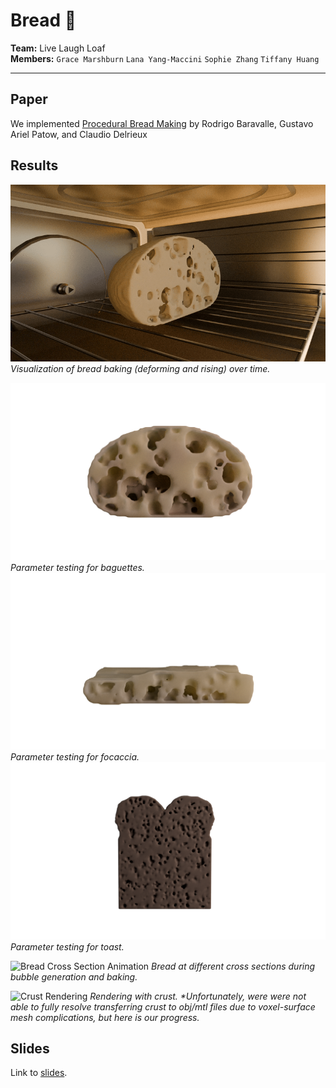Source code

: # Bread 🥖

**Team:** Live Laugh Loaf <br>
**Members:**
`Grace Marshburn` `Lana Yang-Maccini` `Sophie Zhang` `Tiffany Huang`

---

## Paper

We implemented [Procedural Bread Making](https://www.sciencedirect.com/science/article/pii/S0097849315000503) by
Rodrigo Baravalle, Gustavo Ariel Patow, and Claudio Delrieux

## Results

![Bread Rising Animation](outputs-sop/bread-rise-gif.gif) _Visualization of bread baking (deforming and rising) over time._

![Baguette](outputs-sop/final_baguette_1.0001.png) _Parameter testing for baguettes._
![Baguette](outputs-sop/final_focaccia_1.0001.png) _Parameter testing for focaccia._
![Baguette](outputs-sop/final_toast_1.0001.png) _Parameter testing for toast._

![Bread Cross Section Animation](outputs-sop/bread-cross-gif.gif) _Bread at different cross sections during bubble generation and baking._

![Crust Rendering](outputs-sop/crust-render.png) _Rendering with crust. \*Unfortunately, were were not able to fully resolve transferring crust to obj/mtl files due to voxel-surface mesh complications, but here is our progress._

## Slides

Link to [slides](https://docs.google.com/presentation/d/14CjRwywVD9sJbUnkicvNXF9Ry3lyDxicRIO2Aa5_eR0/edit?usp=sharing).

········

> [Instructions for the task] Repeat the data exactly. Pictures should not appear.

> [Task output]
Source code

: # Bread 🥖

**Team:** Live Laugh Loaf <br>
**Members:**
`Grace Marshburn` `Lana Yang-Maccini` `Sophie Zhang` `Tiffany Huang`

---

## Paper

We implemented [Procedural Bread Making](https://www.sciencedirect.com/science/article/pii/S0097849315000503) by
Rodrigo Baravalle, Gustavo Ariel Patow, and Claudio Delrieux

## Results

![Bread Rising Animation](outputs-sop/bread-rise-gif.gif) _Visualization of bread baking (deforming and rising) over time._

![Baguette](outputs-sop/final_baguette_1.0001.png) _Parameter testing for baguettes._
![Baguette](outputs-sop/final_focaccia_1.0001.png) _Parameter testing for focaccia._
![Baguette](outputs-sop/final_toast_1.0001.png) _Parameter testing for toast._

![Bread Cross Section Animation](outputs-sop/bread-cross-gif.gif) _Bread at different cross sections during bubble generation and baking._

![Crust Rendering](outputs-sop/crust-render.png) _Rendering with crust. \*Unfortunately, were were not able to fully resolve transferring crust to obj/mtl files due to voxel-surface mesh complications, but here is our progress._

## Slides

Link to [slides](https://docs.google.com/presentation/d/14CjRwywVD9sJbUnkicvNXF9Ry3lyDxicRIO2Aa5_eR0/edit?usp=sharing).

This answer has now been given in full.